Gessner setzt sich in seiner Schrift intensiv mit der 1546 in Basel erschienenen Schrift De natura fossilium von Georgius Agricola (1494-1555) auseinander, hebt sich von dieser aber besonders durch sein Bemühen um Anschaulichkeit ab, welches sich in detaillierten Beschreibungen niederschlägt, die mit zahlreichen Holzschnitten kombiniert werden. Jene Abbildungen stellen sowohl Objekte aus der Sammlung Gessners dar als auch solche von seinen Korrespondenzpartnern, und sie zeigen, dass Gessner die Natur nicht nur vermittelt über Texte erforscht hat, sondern seinen Ausführungen auch eine direkte Naturanschauung zugrunde liegt.

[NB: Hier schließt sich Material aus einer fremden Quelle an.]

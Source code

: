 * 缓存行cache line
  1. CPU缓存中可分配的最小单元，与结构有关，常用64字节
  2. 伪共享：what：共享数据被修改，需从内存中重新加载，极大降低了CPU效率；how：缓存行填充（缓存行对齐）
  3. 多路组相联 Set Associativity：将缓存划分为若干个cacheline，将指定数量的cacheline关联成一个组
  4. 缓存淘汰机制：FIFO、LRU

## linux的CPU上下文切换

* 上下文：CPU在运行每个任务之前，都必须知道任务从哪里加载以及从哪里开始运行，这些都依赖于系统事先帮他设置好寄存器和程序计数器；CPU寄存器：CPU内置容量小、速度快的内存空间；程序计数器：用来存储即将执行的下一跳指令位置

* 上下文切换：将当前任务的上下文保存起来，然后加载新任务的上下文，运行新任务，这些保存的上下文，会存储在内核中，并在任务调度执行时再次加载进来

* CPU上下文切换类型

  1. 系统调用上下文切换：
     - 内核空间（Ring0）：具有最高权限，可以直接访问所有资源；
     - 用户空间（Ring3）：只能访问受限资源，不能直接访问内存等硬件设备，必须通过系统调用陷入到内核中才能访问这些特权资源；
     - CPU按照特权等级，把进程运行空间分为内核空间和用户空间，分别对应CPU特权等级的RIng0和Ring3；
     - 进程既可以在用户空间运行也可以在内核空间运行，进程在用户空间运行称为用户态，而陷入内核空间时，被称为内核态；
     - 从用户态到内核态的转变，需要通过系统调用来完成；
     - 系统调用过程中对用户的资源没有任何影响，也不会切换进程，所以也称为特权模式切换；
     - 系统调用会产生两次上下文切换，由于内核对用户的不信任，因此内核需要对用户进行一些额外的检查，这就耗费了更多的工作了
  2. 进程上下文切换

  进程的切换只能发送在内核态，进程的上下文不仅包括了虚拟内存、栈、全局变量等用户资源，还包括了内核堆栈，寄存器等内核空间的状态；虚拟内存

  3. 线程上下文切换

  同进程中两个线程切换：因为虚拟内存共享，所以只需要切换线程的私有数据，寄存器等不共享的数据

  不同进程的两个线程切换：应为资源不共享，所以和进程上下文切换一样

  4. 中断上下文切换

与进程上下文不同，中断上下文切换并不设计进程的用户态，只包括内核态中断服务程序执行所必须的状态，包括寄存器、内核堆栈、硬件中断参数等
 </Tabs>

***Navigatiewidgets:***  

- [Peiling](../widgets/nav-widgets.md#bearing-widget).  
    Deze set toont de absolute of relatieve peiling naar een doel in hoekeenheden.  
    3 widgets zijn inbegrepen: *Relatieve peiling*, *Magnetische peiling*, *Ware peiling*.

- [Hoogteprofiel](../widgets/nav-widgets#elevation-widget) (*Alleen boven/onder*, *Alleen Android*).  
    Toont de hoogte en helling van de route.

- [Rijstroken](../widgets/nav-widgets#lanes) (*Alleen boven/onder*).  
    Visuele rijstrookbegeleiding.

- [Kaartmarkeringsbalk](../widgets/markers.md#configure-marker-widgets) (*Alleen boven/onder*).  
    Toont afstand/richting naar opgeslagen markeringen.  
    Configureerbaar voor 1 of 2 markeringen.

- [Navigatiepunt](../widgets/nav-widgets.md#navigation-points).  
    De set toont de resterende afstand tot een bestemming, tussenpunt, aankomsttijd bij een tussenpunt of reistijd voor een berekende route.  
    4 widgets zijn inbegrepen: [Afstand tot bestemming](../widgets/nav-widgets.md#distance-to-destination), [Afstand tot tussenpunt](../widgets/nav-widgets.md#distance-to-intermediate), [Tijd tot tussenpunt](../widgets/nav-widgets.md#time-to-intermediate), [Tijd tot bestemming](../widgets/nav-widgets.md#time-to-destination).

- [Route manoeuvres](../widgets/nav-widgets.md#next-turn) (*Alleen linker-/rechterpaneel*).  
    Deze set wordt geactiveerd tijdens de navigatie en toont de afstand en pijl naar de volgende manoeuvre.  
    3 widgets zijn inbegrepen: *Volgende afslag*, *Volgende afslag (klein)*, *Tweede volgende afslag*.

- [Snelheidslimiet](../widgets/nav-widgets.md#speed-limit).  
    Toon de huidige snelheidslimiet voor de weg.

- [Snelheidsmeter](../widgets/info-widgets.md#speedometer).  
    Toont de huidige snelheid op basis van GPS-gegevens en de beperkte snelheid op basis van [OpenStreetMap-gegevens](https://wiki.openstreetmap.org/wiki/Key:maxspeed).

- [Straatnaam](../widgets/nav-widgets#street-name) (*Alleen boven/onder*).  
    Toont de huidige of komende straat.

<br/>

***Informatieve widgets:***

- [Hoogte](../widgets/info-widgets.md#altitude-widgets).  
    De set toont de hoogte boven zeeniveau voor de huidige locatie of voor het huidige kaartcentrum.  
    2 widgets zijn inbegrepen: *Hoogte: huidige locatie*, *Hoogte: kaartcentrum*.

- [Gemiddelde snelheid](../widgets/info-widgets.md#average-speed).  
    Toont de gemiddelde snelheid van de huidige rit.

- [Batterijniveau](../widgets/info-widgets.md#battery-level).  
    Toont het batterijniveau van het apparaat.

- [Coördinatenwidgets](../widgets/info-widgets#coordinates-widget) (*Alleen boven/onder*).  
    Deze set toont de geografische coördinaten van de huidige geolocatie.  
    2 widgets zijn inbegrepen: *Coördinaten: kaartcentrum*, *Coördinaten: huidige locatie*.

Unter den literarischen Vorlagen ist besonders der bedeutende Einfluss von Aristoteles und Plinius hervorzuheben, doch Gessner war ein umfangreich gebildeter und belesener Wissenschaftler, was u. a. auch bei einem Blick in die ebenfalls von ihm verfasste Bibliotheca universalis deutlich wird – einer umfangreichen Bibliographie, mit der er das Ziel verfolgt hat, in alphabetischer Ordnung alle Werke in lateinischer, griechischer und hebräischer Sprache bis zu seiner Zeit aufzulisten. So sind die genauen Quellenverhältnisse und Traditionsbezüge von Gessners Werk noch ein offenes Forschungsfeld, auf dem es noch viele Fragen zu klären gilt.

Das "Fossilienbuch" wurde, wie Gessner es selbst am Ende des 12. Kapitels formuliert, unvollständig veröffentlicht. Es sollte den Auftakt zur Erschließung eines neuen Wissensgebietes bilden und ruft die Leser ausdrücklich dazu auf, Anregungen und Kommentare anzubringen.

Die Gliederung der Objekte erfolgt nach dem Ansatz von figura und similitudo: Ausgehend von der äußeren Erscheinung werden die res fossiles nicht nur nach ihrem visuellen Eindruck, sondern auch nach ihrer Verortung im Ordo der Welt gegliedert. So finden sich beispielsweise die Glossopetrae, die Ähnlichkeiten zu Haifischzähnen haben und nach heutigem Wissensstand auch versteinerte Haifischzähne sind, im 14. Kapitel, welches jene Steine enthält, die Ähnlichkeiten zu Wasserlebewesen aufweisen.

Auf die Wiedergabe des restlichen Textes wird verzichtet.